**** Given records ****
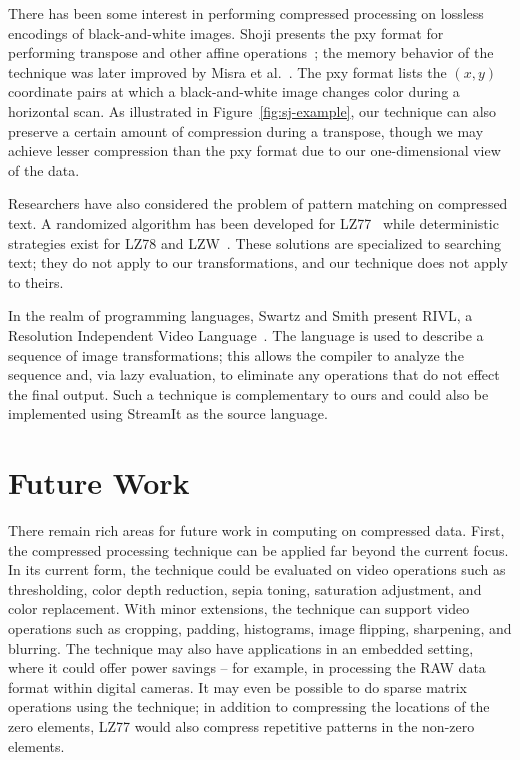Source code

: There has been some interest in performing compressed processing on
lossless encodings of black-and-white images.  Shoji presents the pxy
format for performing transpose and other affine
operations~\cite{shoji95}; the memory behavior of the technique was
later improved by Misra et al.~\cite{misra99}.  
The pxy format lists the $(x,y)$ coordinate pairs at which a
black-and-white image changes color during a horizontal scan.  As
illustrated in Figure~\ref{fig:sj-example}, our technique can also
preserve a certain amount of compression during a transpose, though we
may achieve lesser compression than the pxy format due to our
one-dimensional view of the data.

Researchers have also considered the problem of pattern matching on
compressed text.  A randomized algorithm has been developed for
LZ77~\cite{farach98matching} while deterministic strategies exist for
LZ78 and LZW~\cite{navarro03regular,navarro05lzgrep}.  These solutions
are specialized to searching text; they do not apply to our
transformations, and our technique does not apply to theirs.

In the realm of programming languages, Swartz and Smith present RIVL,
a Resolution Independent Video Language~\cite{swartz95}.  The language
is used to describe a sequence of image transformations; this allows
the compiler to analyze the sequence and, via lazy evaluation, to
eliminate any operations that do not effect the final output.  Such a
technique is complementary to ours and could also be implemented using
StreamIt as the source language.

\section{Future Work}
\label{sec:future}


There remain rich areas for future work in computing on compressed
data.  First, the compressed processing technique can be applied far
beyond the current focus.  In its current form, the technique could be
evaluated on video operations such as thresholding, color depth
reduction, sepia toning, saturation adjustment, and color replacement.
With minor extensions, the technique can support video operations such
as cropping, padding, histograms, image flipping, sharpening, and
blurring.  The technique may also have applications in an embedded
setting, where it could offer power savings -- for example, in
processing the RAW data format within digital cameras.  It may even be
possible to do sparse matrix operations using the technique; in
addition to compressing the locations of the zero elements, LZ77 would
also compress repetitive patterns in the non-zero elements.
****
Your instructions: Retype the records above, but only those lines that fall between the line containing "In the realm" and the line containing "technique is complementary", with both of those lines included, exactly as written.

Written response:
In the realm of programming languages, Swartz and Smith present RIVL,
a Resolution Independent Video Language~\cite{swartz95}.  The language
is used to describe a sequence of image transformations; this allows
the compiler to analyze the sequence and, via lazy evaluation, to
eliminate any operations that do not effect the final output.  Such a
technique is complementary to ours and could also be implemented using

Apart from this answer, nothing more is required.